Input material:
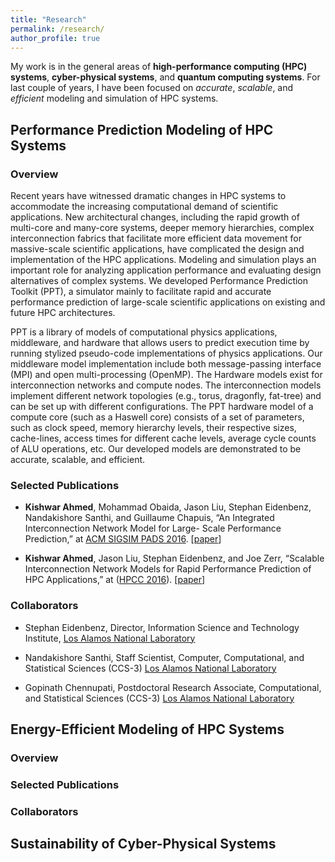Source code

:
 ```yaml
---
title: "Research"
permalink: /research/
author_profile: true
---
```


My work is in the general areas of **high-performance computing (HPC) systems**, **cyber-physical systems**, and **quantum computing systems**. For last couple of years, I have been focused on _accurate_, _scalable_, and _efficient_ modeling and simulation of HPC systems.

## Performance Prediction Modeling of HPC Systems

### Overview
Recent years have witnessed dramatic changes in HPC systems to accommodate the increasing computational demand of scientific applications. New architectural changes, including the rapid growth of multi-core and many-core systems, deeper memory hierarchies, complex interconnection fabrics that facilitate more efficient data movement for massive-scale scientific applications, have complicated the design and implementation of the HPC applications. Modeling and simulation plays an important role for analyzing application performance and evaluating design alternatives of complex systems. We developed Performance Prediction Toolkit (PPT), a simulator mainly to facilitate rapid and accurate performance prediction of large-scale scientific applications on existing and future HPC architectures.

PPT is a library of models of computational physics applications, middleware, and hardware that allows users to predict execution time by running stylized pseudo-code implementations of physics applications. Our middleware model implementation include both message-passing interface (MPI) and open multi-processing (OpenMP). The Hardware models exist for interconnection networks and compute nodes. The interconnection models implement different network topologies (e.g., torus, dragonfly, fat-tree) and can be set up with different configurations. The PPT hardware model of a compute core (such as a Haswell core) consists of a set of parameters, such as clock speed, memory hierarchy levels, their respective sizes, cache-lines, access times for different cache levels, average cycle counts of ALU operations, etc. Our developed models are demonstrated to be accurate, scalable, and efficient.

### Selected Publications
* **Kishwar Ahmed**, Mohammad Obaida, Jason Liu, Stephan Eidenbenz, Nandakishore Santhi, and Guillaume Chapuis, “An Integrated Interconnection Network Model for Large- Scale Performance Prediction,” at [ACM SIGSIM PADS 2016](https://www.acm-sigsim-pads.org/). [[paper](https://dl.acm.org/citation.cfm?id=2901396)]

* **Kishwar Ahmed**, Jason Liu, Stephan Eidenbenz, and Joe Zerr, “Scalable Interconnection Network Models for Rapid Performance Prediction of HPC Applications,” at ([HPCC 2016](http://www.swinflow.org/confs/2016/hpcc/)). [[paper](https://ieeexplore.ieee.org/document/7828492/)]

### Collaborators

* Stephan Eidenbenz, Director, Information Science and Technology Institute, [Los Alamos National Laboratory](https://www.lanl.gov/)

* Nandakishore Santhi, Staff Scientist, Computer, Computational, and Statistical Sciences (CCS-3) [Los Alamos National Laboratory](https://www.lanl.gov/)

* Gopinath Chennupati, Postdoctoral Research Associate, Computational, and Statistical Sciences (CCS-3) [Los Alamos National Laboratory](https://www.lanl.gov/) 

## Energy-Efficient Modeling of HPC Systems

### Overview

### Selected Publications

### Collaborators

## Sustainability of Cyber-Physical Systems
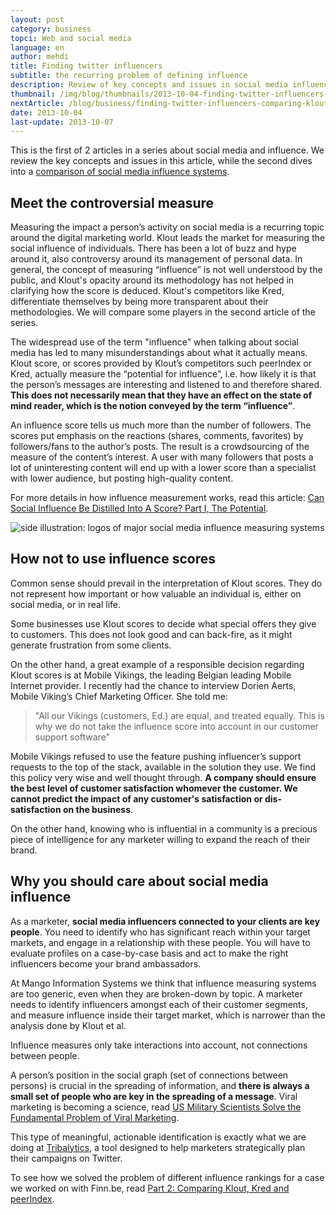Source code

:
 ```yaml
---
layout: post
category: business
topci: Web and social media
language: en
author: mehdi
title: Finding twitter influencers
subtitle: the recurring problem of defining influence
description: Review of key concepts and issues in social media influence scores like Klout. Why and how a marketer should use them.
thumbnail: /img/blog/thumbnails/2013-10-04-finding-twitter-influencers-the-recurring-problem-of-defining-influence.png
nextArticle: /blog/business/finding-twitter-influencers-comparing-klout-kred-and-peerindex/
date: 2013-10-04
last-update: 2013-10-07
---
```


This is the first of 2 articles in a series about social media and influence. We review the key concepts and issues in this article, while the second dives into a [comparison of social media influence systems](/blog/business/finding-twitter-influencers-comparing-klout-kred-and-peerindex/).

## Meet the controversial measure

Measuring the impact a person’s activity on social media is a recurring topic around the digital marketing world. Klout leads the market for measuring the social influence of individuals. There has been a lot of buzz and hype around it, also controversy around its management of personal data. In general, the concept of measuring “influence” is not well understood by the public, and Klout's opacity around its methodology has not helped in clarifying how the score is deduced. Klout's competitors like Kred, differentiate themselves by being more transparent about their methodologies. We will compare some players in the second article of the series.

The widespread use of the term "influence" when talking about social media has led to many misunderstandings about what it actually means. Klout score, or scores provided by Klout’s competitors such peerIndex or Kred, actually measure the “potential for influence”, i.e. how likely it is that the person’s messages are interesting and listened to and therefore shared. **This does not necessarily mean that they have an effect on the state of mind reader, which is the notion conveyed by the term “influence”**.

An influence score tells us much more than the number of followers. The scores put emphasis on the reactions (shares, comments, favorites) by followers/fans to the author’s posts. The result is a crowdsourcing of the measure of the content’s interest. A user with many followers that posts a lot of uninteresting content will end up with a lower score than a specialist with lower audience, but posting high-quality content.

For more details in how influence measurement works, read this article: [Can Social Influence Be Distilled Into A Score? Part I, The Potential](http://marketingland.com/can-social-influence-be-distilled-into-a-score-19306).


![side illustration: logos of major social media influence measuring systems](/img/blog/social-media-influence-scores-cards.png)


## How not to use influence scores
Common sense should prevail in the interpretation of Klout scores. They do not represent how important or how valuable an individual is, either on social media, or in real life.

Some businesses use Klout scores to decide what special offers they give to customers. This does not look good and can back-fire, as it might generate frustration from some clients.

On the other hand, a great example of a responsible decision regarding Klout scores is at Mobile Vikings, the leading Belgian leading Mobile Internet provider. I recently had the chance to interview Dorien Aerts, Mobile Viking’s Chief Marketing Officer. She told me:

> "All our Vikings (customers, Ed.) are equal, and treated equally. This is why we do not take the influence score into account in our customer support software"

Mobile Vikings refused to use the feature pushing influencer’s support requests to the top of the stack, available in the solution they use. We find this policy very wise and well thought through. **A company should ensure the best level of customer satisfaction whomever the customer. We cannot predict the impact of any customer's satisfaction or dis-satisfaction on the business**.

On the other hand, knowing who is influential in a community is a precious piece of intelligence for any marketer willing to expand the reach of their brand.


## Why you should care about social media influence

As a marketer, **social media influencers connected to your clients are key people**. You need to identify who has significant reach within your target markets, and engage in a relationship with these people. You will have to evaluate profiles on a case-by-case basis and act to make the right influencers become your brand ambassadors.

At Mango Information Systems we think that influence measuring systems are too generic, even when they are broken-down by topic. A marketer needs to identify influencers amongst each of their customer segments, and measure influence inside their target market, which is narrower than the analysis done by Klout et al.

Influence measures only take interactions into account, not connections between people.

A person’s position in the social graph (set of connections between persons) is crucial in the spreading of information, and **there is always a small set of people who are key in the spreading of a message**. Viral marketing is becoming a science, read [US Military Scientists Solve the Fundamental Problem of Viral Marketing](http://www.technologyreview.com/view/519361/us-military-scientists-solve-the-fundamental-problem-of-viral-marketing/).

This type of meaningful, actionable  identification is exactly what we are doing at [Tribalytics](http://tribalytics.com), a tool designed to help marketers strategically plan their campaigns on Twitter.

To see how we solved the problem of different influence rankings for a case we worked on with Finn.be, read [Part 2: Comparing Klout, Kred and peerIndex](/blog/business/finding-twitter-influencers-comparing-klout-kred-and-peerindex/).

* * *

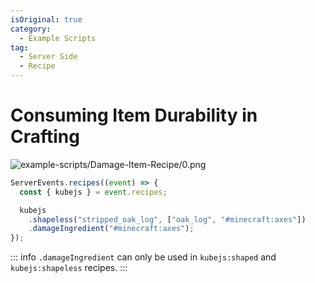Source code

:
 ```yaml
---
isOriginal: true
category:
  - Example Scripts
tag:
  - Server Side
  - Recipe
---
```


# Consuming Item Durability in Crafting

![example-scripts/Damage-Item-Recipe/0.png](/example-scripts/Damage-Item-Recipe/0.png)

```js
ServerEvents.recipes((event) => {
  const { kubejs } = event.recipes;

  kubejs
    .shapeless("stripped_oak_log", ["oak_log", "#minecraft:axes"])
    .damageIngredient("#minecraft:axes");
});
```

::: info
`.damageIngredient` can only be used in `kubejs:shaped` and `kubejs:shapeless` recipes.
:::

Aim of the exercise: Within the listing above, copy each line that has the string "Laboratory".

Problem solution:
* Stephan Eidenbenz, Director, Information Science and Technology Institute, [Los Alamos National Laboratory](https://www.lanl.gov/)
* Nandakishore Santhi, Staff Scientist, Computer, Computational, and Statistical Sciences (CCS-3) [Los Alamos National Laboratory](https://www.lanl.gov/)
* Gopinath Chennupati, Postdoctoral Research Associate, Computational, and Statistical Sciences (CCS-3) [Los Alamos National Laboratory](https://www.lanl.gov/) 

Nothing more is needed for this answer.